WHAT IS EXPECTED: Write out the data word for word and omit every picture.

INPUT DATA:
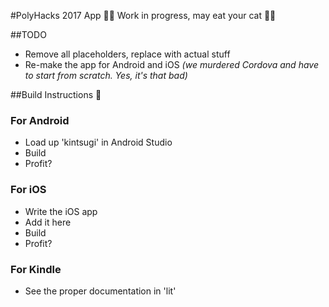 #PolyHacks 2017 App
:construction::rotating_light: Work in progress, may eat your cat :rotating_light::construction:

##TODO
- Remove all placeholders, replace with actual stuff
- Re-make the app for Android and iOS _(we murdered Cordova and have to start from scratch. Yes, it's that bad)_

##Build Instructions :wrench:
### For Android
- Load up 'kintsugi' in Android Studio
- Build
- Profit?

### For iOS
- Write the iOS app
- Add it here
- Build
- Profit?

### For Kindle
- See the proper documentation in 'lit'
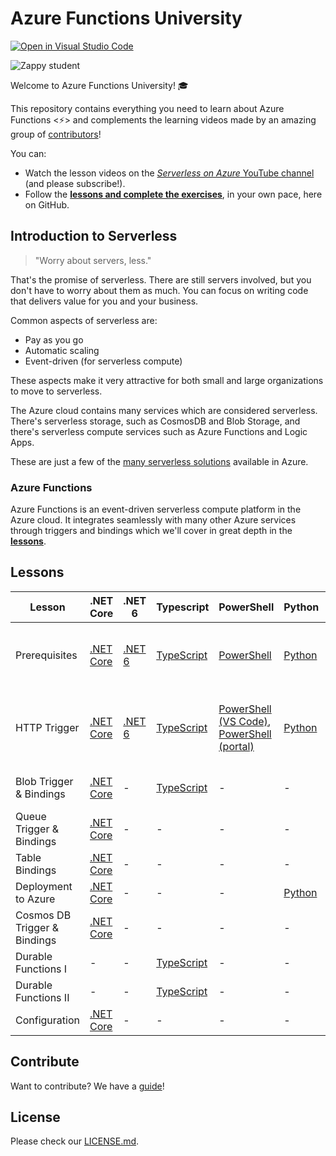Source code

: # Azure Functions University

[![Open in Visual Studio Code](https://open.vscode.dev/badges/open-in-vscode.svg)](https://open.vscode.dev/marcduiker/azure-functions-university)

![Zappy student](./img/zappy-university-192.gif)

Welcome to Azure Functions University! 🎓

This repository contains everything you need to learn about Azure Functions &lt;⚡&gt; and complements the learning videos made by an amazing group of [contributors](https://github.com/marcduiker/azure-functions-university/graphs/contributors)!

You can:

* Watch the lesson videos on the [*Serverless on Azure* YouTube channel](https://bit.ly/az-func-uni-playlist) (and please subscribe!).
* Follow the [**lessons and complete the exercises**](lessons/README.md), in your own pace, here on GitHub.

## Introduction to Serverless

> "Worry about servers, less."

That's the promise of serverless. There are still servers involved, but you don't have to worry about them as much. You can focus on writing code that delivers value for you and your business.

Common aspects of serverless are:

* Pay as you go
* Automatic scaling
* Event-driven (for serverless compute)

These aspects make it very attractive for both small and large organizations to move to serverless.

The Azure cloud contains many services which are considered serverless. There's serverless storage, such as CosmosDB and Blob Storage, and there's serverless compute services such as Azure Functions and Logic Apps.

These are just a few of the [many serverless solutions](https://azure.microsoft.com/en-us/solutions/serverless/#overview) available in Azure.

### Azure Functions

Azure Functions is an event-driven serverless compute platform in the Azure cloud. It integrates seamlessly with many other Azure services through triggers and bindings which we'll cover in great depth in the [**lessons**](./lessons/README.md).

## Lessons

Lesson|.NET Core|.NET 6|Typescript|PowerShell|Python|Contributions by
|-|-|-|-|-|-|-
|Prerequisites|[.NET Core](lessons/dotnetcore31/prerequisites/prerequisites-dotnet.md)|[.NET 6](lessons/dotnet6/prerequisites/README.md)|[TypeScript](lessons/typescript/prerequisites/prerequisites-ts.md)|[PowerShell](lessons/PowerShell/prerequisites/prerequisites-powershell.md)|[Python](lessons/python/prerequisites/prerequisites-python.md)|Marc, Gwyneth, Barbara, Christian, Dana
|HTTP Trigger|[.NET Core](lessons/dotnetcore31/http/http-lesson-dotnet.md)|[.NET 6](lessons/dotnet6/http/README.md)|[TypeScript](lessons/typescript/http/http-lesson-ts.md)|[PowerShell (VS Code)](lessons/PowerShell/http/http-lesson-powershell.md), [PowerShell (portal)](lessons/PowerShell/http/http-lesson-powershell-portal.md)|[Python](lessons/python/http/http-lesson-python.md)|Marc, Gwyneth, Barbara, Caroline, Christian, Dana
|Blob Trigger & Bindings|[.NET Core](lessons/dotnetcore31/blob/blob-lesson-dotnet.md)|-|[TypeScript](lessons/typescript/blob/blob-lesson-ts.md)|-|-|Marc, Gwyneth, Christian
|Queue Trigger & Bindings|[.NET Core](lessons/dotnetcore31/queue/queue-lesson-dotnet.md)|-|-|-|-|Marc
|Table Bindings|[.NET Core](lessons/dotnetcore31/table/table-lesson-dotnet.md)|-|-|-|-|Marc
|Deployment to Azure|[.NET Core](lessons/deployment/deployment-lesson.md)|-|-|-|[Python](lessons/python/http/http-lesson-deploy.md)|Marc, Dana
|Cosmos DB Trigger & Bindings|[.NET Core](lessons/dotnetcore31/cosmosdb/cosmosdb-lesson-dotnet.md)|-|-|-|-|Gabriela, Marc
|Durable Functions I |-|-|[TypeScript](lessons/typescript/durable-functions/chaining/chaining-lesson-ts.md)|-|-|Christian, Marc
|Durable Functions II |-|-|[TypeScript](lessons/typescript/durable-functions/advanced/advanced-patterns-lesson.md)|-|-|Christian, Marc
|Configuration|[.NET Core](lessons/dotnetcore31/configuration/configuration-lesson-dotnet.md)|-|-|-|-|Stacy, Marc

## Contribute

Want to contribute? We have a [guide](./CONTRIBUTING.md)!

## License

Please check our [LICENSE.md](./LICENSE.md).
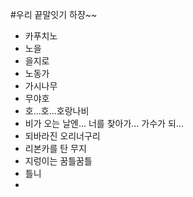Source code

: #우리 끝말잇기 하쟝~~
- 카푸치노
- 노을
- 을지로
- 노동가
- 가시나무 
- 무야호
- 호...호...호랑나비
- 비가 오는 날엔... 너를 찾아가... 가수가 되... 
- 되바라진 오리너구리
- 리본카를 탄 무지
- 지렁이는 꿈틀꿈틀
- 틀니
-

TASK SOLUTION:
 #PolyHacks 2017 App
:construction::rotating_light: Work in progress, may eat your cat :rotating_light::construction:

##TODO
- Remove all placeholders, replace with actual stuff
- Re-make the app for Android and iOS _(we murdered Cordova and have to start from scratch. Yes, it's that bad)_

##Build Instructions :wrench:
### For Android
- Load up 'kintsugi' in Android Studio
- Build
- Profit?

### For iOS
- Write the iOS app
- Add it here
- Build
- Profit?

### For Kindle
- See the proper documentation in 'lit'
Source code

: # Azure Functions University

[![Open in Visual Studio Code](https://open.vscode.dev/badges/open-in-vscode.svg)](https://open.vscode.dev/marcduiker/azure-functions-university)

![Zappy student](./img/zappy-university-192.gif)

Welcome to Azure Functions University! 🎓

This repository contains everything you need to learn about Azure Functions &lt;⚡&gt; and complements the learning videos made by an amazing group of [contributors](https://github.com/marcduiker/azure-functions-university/graphs/contributors)!

You can:

* Watch the lesson videos on the [*Serverless on Azure* YouTube channel](https://bit.ly/az-func-uni-playlist) (and please subscribe!).
* Follow the [**lessons and complete the exercises**](lessons/README.md), in your own pace, here on GitHub.

## Introduction to Serverless

> "Worry about servers, less."

That's the promise of serverless. There are still servers involved, but you don't have to worry about them as much. You can focus on writing code that delivers value for you and your business.

Common aspects of serverless are:

* Pay as you go
* Automatic scaling
* Event-driven (for serverless compute)

These aspects make it very attractive for both small and large organizations to move to serverless.

The Azure cloud contains many services which are considered serverless. There's serverless storage, such as CosmosDB and Blob Storage, and there's serverless compute services such as Azure Functions and Logic Apps.

These are just a few of the [many serverless solutions](https://azure.microsoft.com/en-us/solutions/serverless/#overview) available in Azure.

### Azure Functions

Azure Functions is an event-driven serverless compute platform in the Azure cloud. It integrates seamlessly with many other Azure services through triggers and bindings which we'll cover in great depth in the [**lessons**](./lessons/README.md).

## Lessons

Lesson|.NET Core|.NET 6|Typescript|PowerShell|Python|Contributions by
|-|-|-|-|-|-|-
|Prerequisites|[.NET Core](lessons/dotnetcore31/prerequisites/prerequisites-dotnet.md)|[.NET 6](lessons/dotnet6/prerequisites/README.md)|[TypeScript](lessons/typescript/prerequisites/prerequisites-ts.md)|[PowerShell](lessons/PowerShell/prerequisites/prerequisites-powershell.md)|[Python](lessons/python/prerequisites/prerequisites-python.md)|Marc, Gwyneth, Barbara, Christian, Dana
|HTTP Trigger|[.NET Core](lessons/dotnetcore31/http/http-lesson-dotnet.md)|[.NET 6](lessons/dotnet6/http/README.md)|[TypeScript](lessons/typescript/http/http-lesson-ts.md)|[PowerShell (VS Code)](lessons/PowerShell/http/http-lesson-powershell.md), [PowerShell (portal)](lessons/PowerShell/http/http-lesson-powershell-portal.md)|[Python](lessons/python/http/http-lesson-python.md)|Marc, Gwyneth, Barbara, Caroline, Christian, Dana
|Blob Trigger & Bindings|[.NET Core](lessons/dotnetcore31/blob/blob-lesson-dotnet.md)|-|[TypeScript](lessons/typescript/blob/blob-lesson-ts.md)|-|-|Marc, Gwyneth, Christian
|Queue Trigger & Bindings|[.NET Core](lessons/dotnetcore31/queue/queue-lesson-dotnet.md)|-|-|-|-|Marc
|Table Bindings|[.NET Core](lessons/dotnetcore31/table/table-lesson-dotnet.md)|-|-|-|-|Marc
|Deployment to Azure|[.NET Core](lessons/deployment/deployment-lesson.md)|-|-|-|[Python](lessons/python/http/http-lesson-deploy.md)|Marc, Dana
|Cosmos DB Trigger & Bindings|[.NET Core](lessons/dotnetcore31/cosmosdb/cosmosdb-lesson-dotnet.md)|-|-|-|-|Gabriela, Marc
|Durable Functions I |-|-|[TypeScript](lessons/typescript/durable-functions/chaining/chaining-lesson-ts.md)|-|-|Christian, Marc
|Durable Functions II |-|-|[TypeScript](lessons/typescript/durable-functions/advanced/advanced-patterns-lesson.md)|-|-|Christian, Marc
|Configuration|[.NET Core](lessons/dotnetcore31/configuration/configuration-lesson-dotnet.md)|-|-|-|-|Stacy, Marc

## Contribute

Want to contribute? We have a [guide](./CONTRIBUTING.md)!

## License

Please check our [LICENSE.md](./LICENSE.md).
Source code

: #우리 끝말잇기 하쟝~~
- 카푸치노
- 노을
- 을지로
- 노동가
- 가시나무 
- 무야호
- 호...호...호랑나비
- 비가 오는 날엔... 너를 찾아가... 가수가 되... 
- 되바라진 오리너구리
- 리본카를 탄 무지
- 지렁이는 꿈틀꿈틀
- 틀니
-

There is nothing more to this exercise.